- _YOUR TASK_
From the entries below, please gather each line containing the string "momega".

··· GIVEN DATA ···

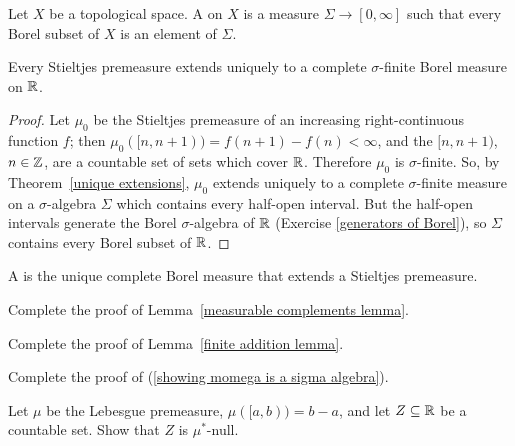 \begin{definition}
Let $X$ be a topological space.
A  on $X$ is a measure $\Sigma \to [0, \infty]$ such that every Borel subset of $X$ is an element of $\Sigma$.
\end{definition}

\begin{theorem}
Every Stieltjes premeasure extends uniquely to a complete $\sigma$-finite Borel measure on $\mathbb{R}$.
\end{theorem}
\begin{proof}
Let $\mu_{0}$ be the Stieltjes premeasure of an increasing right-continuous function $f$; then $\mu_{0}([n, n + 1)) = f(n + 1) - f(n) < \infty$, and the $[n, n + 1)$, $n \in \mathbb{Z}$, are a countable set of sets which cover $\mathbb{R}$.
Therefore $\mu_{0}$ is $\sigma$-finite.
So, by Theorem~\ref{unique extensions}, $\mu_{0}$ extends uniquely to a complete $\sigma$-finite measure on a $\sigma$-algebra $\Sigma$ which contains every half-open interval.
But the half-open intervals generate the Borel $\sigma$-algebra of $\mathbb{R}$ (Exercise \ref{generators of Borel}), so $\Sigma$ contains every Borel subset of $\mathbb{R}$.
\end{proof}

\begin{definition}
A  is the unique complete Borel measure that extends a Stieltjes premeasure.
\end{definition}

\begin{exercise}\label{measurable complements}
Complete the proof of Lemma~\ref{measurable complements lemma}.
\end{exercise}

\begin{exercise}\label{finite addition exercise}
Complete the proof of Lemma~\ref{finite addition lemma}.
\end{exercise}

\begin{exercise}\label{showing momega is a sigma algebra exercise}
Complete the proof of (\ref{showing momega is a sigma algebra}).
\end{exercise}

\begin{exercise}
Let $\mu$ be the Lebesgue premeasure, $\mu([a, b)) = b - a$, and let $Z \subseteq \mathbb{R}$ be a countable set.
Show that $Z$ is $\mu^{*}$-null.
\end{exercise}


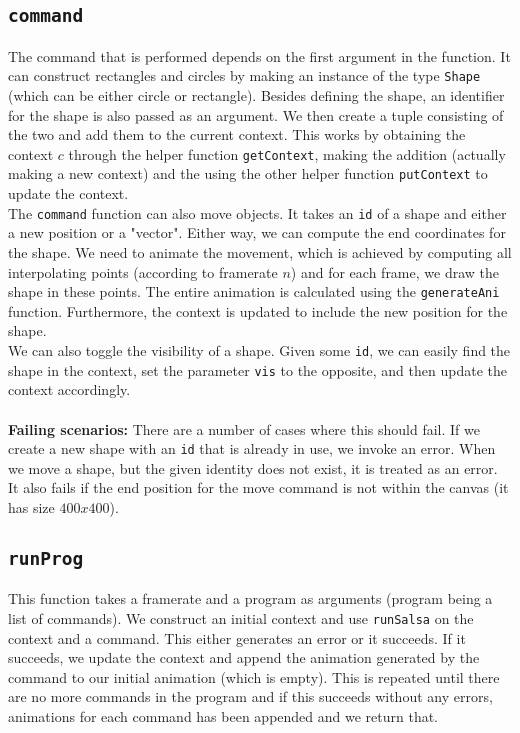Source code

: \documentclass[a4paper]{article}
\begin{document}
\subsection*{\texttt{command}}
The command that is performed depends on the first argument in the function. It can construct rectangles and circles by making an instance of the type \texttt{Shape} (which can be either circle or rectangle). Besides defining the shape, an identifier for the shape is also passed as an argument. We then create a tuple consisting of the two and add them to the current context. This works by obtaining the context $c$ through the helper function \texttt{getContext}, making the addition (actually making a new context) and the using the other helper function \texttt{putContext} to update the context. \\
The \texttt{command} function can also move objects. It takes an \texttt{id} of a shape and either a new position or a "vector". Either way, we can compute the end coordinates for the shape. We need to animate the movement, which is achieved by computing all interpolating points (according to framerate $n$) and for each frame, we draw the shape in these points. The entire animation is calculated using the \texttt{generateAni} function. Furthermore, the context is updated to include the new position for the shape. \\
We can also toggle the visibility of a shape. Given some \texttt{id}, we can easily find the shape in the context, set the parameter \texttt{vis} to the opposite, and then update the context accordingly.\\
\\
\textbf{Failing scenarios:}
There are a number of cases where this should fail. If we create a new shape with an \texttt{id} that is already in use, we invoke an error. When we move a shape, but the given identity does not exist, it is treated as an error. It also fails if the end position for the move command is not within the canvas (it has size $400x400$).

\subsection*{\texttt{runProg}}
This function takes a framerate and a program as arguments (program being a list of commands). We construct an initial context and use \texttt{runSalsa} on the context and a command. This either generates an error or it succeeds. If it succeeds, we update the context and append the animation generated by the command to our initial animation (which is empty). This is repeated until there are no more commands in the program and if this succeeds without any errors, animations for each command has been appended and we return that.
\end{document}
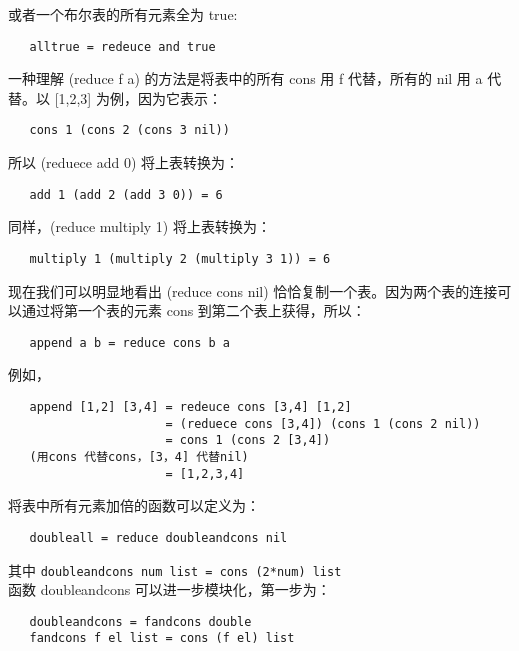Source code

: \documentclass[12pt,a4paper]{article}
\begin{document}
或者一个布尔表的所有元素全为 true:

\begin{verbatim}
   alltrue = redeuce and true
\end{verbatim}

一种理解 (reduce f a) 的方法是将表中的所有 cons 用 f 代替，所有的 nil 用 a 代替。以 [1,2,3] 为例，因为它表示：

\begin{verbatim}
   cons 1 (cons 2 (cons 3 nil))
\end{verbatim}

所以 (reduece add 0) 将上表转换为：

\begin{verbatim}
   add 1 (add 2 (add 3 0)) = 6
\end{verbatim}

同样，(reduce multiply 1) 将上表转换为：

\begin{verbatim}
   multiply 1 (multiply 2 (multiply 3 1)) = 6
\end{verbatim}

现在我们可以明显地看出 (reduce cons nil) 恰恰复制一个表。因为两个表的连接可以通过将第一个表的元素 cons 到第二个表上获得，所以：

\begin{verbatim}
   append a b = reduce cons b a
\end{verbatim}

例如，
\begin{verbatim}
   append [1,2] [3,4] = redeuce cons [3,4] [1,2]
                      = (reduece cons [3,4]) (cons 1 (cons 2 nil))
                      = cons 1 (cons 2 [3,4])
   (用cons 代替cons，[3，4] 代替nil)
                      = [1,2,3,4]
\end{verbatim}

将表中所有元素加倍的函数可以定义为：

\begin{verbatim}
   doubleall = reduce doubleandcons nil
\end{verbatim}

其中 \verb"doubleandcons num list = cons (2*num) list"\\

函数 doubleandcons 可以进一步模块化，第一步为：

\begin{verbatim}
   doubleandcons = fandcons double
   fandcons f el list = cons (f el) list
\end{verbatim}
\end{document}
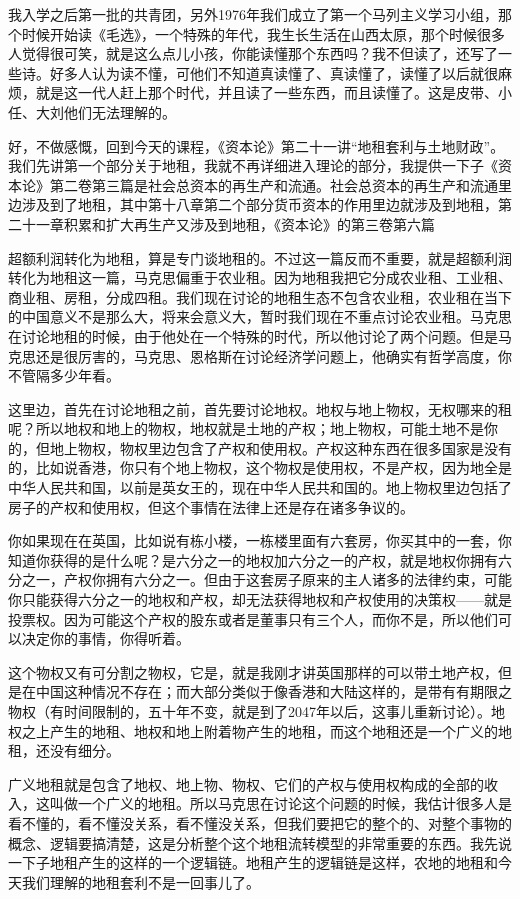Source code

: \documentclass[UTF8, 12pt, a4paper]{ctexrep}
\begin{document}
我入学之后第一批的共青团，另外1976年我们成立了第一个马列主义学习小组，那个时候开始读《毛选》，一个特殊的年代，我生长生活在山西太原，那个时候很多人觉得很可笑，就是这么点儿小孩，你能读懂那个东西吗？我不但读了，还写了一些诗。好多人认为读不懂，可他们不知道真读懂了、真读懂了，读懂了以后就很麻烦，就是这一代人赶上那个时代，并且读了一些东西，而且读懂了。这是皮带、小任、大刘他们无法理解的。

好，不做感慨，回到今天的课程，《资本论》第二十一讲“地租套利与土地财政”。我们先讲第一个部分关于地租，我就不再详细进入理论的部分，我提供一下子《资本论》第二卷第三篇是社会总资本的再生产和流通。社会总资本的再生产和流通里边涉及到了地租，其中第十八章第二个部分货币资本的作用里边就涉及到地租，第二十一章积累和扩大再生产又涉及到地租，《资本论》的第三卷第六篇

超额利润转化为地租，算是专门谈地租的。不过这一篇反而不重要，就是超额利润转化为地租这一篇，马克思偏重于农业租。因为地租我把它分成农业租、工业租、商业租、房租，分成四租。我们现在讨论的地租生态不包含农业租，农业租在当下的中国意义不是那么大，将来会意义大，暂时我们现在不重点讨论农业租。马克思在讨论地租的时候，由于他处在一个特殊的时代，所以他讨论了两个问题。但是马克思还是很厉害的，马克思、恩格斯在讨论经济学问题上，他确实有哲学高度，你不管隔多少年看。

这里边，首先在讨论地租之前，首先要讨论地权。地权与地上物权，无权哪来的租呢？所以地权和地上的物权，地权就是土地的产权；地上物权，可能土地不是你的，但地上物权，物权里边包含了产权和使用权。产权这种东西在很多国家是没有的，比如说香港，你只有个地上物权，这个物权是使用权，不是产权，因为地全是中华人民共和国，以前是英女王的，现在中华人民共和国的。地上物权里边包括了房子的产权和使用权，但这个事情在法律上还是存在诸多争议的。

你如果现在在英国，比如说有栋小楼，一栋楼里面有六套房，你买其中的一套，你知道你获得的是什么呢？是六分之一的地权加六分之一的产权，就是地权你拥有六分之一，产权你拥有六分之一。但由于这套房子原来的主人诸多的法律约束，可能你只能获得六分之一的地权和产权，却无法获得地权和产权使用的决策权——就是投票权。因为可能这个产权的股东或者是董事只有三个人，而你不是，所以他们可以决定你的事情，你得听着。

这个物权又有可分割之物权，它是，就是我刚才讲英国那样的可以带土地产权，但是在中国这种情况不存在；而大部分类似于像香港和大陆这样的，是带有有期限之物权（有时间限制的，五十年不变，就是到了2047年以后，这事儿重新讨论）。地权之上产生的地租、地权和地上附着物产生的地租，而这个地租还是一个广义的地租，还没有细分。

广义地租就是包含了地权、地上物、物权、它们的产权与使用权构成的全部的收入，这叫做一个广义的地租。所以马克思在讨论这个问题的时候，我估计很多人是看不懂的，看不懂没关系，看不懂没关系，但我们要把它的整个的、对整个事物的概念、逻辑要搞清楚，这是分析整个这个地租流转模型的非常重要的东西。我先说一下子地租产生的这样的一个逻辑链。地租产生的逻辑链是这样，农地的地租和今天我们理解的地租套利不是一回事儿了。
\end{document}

···

- _SOLUTION TO THIS TASK_
\begin{exercise}\label{showing momega is a sigma algebra exercise}
Complete the proof of (\ref{showing momega is a sigma algebra}).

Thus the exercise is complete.